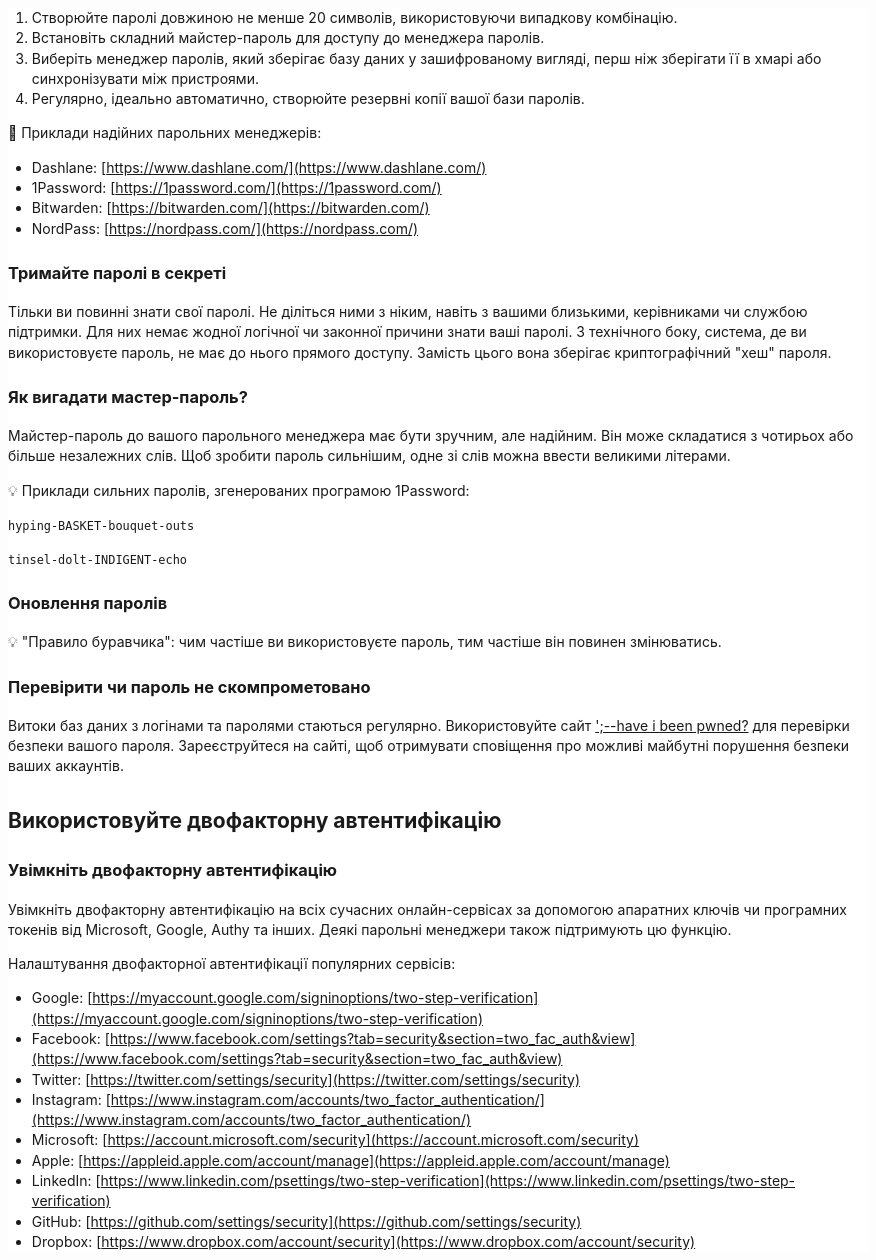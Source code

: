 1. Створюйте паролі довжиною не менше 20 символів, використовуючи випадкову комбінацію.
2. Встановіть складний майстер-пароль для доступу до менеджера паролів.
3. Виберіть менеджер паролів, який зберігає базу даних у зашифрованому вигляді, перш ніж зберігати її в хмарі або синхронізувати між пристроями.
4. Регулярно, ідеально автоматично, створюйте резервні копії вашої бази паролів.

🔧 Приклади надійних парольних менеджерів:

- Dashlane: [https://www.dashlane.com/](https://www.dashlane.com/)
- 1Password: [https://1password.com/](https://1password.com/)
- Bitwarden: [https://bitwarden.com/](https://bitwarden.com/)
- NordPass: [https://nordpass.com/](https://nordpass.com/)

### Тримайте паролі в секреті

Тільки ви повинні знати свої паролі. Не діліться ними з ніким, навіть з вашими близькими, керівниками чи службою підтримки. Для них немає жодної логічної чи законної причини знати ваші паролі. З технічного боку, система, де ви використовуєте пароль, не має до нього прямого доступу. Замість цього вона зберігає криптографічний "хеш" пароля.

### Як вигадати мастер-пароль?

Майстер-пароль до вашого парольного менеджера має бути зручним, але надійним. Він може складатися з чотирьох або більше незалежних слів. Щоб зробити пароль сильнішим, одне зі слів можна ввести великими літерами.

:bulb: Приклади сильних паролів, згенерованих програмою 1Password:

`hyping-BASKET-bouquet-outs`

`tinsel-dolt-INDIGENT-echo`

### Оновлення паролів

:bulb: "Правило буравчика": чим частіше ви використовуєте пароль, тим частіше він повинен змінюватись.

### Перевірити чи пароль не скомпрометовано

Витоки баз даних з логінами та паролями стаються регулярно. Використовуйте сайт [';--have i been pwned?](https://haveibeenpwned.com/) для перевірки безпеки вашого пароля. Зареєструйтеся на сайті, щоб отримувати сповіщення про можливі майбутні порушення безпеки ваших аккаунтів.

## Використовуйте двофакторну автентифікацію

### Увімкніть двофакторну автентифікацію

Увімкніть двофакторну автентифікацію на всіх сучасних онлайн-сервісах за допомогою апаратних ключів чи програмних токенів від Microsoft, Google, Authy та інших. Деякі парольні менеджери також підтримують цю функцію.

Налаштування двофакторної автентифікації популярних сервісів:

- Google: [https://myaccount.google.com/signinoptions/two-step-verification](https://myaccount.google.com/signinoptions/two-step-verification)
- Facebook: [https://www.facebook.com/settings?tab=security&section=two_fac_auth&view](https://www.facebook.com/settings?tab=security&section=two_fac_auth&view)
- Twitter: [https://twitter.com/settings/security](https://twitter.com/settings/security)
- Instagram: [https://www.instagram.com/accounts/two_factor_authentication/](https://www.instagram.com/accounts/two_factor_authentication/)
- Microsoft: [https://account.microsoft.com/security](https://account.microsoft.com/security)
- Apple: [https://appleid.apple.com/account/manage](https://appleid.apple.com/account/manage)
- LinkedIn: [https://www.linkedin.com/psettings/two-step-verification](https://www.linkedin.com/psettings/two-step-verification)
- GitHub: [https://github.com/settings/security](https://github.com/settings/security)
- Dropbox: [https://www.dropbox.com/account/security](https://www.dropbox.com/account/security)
■ ■ ■ ■ ■ ■ ■
## EXERCISE BRIEF:
In the material above, find every line with the word "verification" and show it.

## FINISHED EXERCISE:
- Google: [https://myaccount.google.com/signinoptions/two-step-verification](https://myaccount.google.com/signinoptions/two-step-verification)
- LinkedIn: [https://www.linkedin.com/psettings/two-step-verification](https://www.linkedin.com/psettings/two-step-verification)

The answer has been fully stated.